Saved data entries
┏━━

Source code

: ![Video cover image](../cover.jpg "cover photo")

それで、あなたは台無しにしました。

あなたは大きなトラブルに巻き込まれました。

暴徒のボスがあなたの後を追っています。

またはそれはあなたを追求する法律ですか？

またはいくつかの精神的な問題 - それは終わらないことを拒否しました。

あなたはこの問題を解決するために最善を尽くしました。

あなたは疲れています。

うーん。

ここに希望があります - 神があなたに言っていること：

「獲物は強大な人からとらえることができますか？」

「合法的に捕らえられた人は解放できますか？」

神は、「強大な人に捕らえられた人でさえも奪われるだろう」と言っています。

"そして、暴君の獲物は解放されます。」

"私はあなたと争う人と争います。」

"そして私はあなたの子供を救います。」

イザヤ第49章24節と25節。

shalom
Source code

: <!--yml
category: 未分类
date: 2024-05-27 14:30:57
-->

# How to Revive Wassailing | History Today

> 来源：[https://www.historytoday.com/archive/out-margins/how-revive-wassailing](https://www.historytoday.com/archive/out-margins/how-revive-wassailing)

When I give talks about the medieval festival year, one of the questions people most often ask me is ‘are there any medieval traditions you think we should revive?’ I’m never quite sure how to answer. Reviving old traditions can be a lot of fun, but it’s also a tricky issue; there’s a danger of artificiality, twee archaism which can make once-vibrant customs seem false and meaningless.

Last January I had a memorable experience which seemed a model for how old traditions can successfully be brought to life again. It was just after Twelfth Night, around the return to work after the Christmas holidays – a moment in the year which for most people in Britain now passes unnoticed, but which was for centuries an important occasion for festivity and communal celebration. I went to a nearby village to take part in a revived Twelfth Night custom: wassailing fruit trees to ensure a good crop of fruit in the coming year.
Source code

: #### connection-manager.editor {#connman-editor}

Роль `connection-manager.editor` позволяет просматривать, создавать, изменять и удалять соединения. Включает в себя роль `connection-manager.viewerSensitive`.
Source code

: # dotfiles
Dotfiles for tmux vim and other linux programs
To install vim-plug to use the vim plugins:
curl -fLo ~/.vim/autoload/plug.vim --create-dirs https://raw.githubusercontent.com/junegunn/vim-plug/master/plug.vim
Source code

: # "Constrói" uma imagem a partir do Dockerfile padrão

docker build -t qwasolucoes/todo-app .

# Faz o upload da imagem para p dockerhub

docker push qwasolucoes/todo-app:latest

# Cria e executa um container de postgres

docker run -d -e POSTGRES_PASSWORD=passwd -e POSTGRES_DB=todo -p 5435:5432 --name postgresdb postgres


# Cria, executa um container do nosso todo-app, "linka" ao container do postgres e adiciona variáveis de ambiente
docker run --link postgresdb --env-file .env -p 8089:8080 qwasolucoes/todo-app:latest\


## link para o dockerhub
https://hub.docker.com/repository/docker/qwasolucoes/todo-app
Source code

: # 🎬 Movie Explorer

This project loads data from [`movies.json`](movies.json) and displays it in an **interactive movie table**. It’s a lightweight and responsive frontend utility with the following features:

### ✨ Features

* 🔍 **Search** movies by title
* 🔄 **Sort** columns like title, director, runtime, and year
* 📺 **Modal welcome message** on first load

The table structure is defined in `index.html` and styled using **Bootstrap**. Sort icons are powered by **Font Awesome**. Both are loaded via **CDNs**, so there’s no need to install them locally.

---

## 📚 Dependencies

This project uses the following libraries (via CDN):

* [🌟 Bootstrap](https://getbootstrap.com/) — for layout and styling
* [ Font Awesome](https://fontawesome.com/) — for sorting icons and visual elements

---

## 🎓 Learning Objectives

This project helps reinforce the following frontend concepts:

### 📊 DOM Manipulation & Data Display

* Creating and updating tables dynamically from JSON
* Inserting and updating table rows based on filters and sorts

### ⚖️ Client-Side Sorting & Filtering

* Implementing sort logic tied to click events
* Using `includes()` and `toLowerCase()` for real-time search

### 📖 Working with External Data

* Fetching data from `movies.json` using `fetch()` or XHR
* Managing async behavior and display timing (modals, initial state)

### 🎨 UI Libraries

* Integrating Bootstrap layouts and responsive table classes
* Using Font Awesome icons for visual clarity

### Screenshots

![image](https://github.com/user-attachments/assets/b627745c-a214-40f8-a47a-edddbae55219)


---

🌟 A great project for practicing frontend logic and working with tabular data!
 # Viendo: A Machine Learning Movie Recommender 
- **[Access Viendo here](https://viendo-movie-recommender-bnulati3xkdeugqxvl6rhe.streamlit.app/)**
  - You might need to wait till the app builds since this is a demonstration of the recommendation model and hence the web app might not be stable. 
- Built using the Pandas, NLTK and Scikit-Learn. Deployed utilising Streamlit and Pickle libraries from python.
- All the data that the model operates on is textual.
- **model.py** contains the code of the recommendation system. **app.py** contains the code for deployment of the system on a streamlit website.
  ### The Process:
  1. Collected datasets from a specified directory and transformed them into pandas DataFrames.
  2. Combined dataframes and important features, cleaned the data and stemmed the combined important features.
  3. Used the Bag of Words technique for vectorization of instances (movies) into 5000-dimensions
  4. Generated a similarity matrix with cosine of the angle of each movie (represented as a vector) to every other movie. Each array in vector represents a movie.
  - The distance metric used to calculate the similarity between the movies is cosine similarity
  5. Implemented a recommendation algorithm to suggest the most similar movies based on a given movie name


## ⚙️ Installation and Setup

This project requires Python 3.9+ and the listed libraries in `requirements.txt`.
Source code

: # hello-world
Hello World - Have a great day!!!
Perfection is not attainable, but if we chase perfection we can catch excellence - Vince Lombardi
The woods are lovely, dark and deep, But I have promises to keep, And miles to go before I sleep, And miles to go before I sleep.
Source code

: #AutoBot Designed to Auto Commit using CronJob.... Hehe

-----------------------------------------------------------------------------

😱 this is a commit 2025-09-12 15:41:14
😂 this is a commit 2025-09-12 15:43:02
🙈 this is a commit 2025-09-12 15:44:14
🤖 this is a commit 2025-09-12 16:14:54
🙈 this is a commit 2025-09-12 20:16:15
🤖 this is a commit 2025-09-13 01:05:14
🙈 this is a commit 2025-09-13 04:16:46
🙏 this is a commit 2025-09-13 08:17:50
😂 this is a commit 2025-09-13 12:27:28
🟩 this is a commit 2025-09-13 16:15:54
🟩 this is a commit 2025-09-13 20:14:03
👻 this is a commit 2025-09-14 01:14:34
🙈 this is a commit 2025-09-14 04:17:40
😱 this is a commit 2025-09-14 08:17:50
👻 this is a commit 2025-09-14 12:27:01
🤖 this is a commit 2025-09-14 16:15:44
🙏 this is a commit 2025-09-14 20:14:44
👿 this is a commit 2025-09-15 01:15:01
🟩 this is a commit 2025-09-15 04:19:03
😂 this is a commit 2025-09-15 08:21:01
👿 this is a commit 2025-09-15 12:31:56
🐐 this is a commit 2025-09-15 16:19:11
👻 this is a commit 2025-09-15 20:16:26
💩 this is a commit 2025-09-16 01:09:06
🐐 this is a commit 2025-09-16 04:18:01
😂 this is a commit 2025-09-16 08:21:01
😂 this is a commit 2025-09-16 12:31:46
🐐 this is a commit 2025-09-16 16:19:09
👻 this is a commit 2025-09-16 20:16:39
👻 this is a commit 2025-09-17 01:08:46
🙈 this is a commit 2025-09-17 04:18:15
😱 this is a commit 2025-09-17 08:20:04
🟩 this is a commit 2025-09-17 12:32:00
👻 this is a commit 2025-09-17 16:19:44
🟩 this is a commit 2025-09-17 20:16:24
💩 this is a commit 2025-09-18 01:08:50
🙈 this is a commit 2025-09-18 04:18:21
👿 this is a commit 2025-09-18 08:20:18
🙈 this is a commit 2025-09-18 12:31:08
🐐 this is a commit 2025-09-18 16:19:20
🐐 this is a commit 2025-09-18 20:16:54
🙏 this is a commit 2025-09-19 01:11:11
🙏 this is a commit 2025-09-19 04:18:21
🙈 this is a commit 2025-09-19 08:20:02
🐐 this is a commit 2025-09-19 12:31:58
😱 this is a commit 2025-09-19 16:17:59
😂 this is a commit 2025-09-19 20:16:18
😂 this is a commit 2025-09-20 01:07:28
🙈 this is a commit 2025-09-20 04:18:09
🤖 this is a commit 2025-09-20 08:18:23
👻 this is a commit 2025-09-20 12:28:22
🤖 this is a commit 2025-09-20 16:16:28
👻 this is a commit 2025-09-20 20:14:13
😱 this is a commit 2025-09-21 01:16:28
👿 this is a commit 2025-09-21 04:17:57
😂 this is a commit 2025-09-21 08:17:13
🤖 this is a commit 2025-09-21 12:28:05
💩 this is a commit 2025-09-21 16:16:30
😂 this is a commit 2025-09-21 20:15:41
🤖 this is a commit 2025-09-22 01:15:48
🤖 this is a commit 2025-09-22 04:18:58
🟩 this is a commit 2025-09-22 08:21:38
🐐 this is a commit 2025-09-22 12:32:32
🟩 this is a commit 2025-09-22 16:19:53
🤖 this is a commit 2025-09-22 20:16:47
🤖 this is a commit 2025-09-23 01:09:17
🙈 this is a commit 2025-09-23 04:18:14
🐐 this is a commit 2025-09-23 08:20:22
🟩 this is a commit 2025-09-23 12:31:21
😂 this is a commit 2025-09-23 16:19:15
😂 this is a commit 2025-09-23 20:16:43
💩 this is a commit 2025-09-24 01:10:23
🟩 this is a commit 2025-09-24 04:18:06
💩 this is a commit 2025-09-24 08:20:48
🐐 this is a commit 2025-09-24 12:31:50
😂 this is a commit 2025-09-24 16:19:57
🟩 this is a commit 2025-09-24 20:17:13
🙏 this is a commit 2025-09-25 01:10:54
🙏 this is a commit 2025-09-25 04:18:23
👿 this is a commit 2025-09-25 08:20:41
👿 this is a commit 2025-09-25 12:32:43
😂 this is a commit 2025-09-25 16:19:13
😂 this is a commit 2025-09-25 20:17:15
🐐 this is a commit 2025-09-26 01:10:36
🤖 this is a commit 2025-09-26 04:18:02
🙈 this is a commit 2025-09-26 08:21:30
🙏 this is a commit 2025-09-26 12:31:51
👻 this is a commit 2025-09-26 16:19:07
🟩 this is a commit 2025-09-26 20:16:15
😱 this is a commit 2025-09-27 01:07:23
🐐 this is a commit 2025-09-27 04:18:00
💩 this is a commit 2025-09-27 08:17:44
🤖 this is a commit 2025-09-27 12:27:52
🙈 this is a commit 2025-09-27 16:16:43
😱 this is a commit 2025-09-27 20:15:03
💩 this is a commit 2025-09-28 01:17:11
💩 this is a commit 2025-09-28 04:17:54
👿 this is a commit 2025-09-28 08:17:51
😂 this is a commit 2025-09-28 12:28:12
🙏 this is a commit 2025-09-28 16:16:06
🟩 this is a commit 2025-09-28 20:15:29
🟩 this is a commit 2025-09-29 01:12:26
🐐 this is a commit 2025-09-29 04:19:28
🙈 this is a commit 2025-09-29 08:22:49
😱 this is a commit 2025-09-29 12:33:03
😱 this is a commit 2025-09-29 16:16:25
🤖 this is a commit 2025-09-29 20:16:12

┗━━

EXERCISE BRIEF.
What lines above hold the word "para"? List them all.

ANSWER TO THE EXERCISE.
# Faz o upload da imagem para p dockerhub
## link para o dockerhub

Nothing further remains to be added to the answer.